• Articolo Bruxelles, 1 giugno 2017
  • Europe on the Move, la strategia UE per una mobilità pulita e connessa

  • La Commissione Ue presenta il primo pacchetto di misure legislative su la mobilità ecologica e digitale. In autunno i nuovi limiti per le emissioni auto e veicoli pesanti

mobilità pulita

 

(Rinnovabili.it) – Lo scandalo dieselgate e quello connesso delle emissioni auto truccate hanno iniziato a perdere la presa nel grande pubblico, ma la necessità di un riscatto per la Commissione Europa rimane forte. Ed forse anche per questo che l’esecutivo europeo ha presentato ieri Europe on the Move (Europa in movimento), iniziativa per una mobilità pulita, competitiva e connessa. L’obiettivo, per dirlo con le parole del Vicepresidente per l’Unione dell’energia Šefčovič, è “reinventare la ruota”, ossia rimodellare il futuro della mobilità comunitaria per andare incontro alle esigenze di cittadini e ambiente.

 

Otto proposte per una mobilità pulita e digitale

Nello specifico Europe on the Move racchiude otto differenti proposte legislative riguardanti il trasporto su strada, che verranno integrate nel corso dei prossimi 12 mesi da altre misure. Si inizierà con azioni dedicate a rendere il traffico più sicuro, incoraggiare l’adozione di sistemi di pedaggio più equi,tagliare le emissioni di CO2, e migliorare le condizioni lavorative nel settore.

 

Uno dei punti nevralgici dell’iniziativa è la questione della sostenibilità dei trasporti. In questo contesto la Commissione proporrà nuovi standard di emissione per auto e veicoli pesanti (sono attesi già per questo autunno), la realizzazione di strade elettriche intelligenti e l’utilizzo di energie alternative per l’alimentazione dei veicoli come  i biocarburanti avanzati e l’idrogeno.

 

Le misure adottate oggi prevedono anche pedaggi autostradali basati sui km percorsi e non sulla durata temporale. E soprattutto più cari per chi guida auto che inquinano di più. Va in questa direzione anche la proposta di migliorare l’interoperabilità tra i sistemi di telepedaggio, che consentirà agli utenti della strada di viaggiare nell’intera UE senza doversi preoccupare delle diverse formalità amministrative.
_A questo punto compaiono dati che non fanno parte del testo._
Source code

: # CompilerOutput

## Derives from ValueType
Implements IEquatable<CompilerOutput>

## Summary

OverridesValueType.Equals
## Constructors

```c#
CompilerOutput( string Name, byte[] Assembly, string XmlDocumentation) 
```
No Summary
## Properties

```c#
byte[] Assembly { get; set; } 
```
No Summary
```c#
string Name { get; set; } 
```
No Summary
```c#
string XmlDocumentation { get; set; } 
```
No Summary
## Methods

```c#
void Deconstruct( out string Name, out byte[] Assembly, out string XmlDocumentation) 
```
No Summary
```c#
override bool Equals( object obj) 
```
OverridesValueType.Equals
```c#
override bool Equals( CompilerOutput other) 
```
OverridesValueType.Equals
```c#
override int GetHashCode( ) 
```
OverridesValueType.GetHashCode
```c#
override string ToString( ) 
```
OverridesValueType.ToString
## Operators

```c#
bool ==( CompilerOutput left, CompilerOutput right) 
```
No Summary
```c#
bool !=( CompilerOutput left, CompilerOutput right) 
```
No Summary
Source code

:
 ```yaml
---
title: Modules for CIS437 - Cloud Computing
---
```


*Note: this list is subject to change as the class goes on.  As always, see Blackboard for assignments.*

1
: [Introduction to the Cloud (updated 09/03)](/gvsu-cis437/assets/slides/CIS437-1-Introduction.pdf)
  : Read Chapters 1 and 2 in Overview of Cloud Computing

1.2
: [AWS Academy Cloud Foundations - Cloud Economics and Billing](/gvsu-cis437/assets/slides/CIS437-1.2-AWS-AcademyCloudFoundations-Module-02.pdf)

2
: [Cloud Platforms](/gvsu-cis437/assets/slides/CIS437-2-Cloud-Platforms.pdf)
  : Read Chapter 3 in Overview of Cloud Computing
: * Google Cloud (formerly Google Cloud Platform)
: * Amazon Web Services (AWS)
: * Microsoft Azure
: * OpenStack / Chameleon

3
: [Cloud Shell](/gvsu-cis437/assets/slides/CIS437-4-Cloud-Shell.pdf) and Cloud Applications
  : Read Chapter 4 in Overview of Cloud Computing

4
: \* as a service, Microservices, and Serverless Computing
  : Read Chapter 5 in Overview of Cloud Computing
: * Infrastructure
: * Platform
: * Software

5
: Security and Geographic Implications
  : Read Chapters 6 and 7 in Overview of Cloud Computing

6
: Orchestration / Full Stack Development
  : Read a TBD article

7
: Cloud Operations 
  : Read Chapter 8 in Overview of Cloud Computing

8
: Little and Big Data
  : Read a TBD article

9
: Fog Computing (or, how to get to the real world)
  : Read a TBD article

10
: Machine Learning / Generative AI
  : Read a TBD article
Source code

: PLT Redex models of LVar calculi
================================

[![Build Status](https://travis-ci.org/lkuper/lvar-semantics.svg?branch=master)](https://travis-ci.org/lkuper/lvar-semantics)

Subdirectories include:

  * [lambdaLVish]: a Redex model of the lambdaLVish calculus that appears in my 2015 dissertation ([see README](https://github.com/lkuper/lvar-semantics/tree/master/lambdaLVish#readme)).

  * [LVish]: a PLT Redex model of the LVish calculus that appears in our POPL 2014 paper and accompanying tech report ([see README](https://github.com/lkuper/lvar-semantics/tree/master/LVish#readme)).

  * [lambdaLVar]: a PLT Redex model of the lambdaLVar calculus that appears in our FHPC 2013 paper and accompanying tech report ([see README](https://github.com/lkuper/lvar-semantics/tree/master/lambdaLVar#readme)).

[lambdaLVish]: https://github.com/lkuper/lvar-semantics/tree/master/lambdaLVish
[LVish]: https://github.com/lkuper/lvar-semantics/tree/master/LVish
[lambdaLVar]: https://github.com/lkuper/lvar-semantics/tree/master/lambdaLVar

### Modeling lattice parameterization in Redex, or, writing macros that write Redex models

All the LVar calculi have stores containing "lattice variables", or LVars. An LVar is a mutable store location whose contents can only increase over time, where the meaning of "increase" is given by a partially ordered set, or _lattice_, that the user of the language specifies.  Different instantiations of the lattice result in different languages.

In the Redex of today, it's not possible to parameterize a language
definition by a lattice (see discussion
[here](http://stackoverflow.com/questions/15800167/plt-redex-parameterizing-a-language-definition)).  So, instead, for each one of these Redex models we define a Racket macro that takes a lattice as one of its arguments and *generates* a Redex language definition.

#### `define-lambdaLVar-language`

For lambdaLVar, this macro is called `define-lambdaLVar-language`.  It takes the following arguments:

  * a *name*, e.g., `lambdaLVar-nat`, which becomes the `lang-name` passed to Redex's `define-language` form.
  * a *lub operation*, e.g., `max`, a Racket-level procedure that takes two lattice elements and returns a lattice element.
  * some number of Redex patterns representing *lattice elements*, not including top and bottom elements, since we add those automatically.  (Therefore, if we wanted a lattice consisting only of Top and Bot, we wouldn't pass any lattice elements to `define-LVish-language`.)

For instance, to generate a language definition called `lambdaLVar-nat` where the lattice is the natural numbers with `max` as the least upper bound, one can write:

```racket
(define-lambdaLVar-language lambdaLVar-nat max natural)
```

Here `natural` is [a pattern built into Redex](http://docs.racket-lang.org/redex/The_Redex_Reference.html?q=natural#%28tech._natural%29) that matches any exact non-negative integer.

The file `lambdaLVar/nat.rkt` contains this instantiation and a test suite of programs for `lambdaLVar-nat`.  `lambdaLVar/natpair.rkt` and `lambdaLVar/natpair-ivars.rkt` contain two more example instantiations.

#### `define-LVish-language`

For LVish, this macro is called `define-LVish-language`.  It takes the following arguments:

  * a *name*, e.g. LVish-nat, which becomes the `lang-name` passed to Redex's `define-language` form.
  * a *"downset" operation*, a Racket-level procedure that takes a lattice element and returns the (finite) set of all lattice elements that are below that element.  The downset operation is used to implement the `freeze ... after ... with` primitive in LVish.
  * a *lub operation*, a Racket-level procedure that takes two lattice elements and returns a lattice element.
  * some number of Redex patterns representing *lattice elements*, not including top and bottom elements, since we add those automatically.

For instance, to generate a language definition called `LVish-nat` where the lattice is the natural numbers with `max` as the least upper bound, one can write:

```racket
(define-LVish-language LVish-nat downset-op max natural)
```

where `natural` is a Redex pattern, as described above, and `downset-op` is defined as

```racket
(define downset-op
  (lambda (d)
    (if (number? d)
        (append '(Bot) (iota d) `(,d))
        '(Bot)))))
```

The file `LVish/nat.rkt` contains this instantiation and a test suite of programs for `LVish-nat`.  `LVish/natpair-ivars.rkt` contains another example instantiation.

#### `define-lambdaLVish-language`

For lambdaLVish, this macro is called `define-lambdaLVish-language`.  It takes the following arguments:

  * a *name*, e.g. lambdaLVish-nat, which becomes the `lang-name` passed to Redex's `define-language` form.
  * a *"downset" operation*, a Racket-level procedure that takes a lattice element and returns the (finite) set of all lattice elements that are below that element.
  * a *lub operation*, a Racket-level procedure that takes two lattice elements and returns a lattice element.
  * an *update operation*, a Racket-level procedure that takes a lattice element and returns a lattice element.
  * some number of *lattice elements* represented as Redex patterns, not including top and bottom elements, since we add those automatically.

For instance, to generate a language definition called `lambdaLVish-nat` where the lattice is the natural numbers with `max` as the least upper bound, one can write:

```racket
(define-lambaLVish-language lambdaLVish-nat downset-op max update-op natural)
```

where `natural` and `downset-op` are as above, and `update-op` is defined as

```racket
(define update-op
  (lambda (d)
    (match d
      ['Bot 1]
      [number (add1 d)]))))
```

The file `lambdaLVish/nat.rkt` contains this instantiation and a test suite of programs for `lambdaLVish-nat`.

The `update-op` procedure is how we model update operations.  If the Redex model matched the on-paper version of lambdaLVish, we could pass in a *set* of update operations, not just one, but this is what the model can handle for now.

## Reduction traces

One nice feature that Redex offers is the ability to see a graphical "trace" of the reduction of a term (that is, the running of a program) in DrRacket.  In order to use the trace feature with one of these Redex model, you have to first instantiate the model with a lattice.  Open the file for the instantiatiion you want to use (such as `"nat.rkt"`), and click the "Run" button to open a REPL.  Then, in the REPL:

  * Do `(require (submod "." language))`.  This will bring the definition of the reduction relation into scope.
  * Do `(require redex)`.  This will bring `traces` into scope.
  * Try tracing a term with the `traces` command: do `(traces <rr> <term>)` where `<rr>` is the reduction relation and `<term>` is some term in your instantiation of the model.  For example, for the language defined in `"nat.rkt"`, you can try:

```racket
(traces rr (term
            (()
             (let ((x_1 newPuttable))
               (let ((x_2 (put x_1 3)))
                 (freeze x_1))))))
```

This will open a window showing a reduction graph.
Specifiche comuni per i dati relativi al trasporto pubblico, inoltre, permetteranno di pianificare meglio il viaggio e di seguire l’itinerario migliore anche quando questo comporta l’attraversamento di una frontiera.

 

Violeta Bulc, Commissaria per i Trasporti, spiega: “L’UE ha l’opportunità unica di modernizzare il trasporto su strada non soltanto in casa propria, ma anche a livello globale. Con le nostre riforme porremo le fondamenta per soluzioni stradali digitali standardizzate, condizioni sociali più eque e regole di mercato applicabili. Le riforme contribuiranno a ridurre i costi socio-economici dei trasporti, come il tempo perduto a causa del traffico, gli incidenti stradali mortali o con feriti gravi e i rischi per la salute derivanti dall’inquinamento e dal rumore, e andranno incontro alle esigenze dei cittadini, delle imprese e della natura. Con norme comuni e servizi transnazionali, inoltre, i viaggi multimodali potranno diventare realtà in tutta Europa.”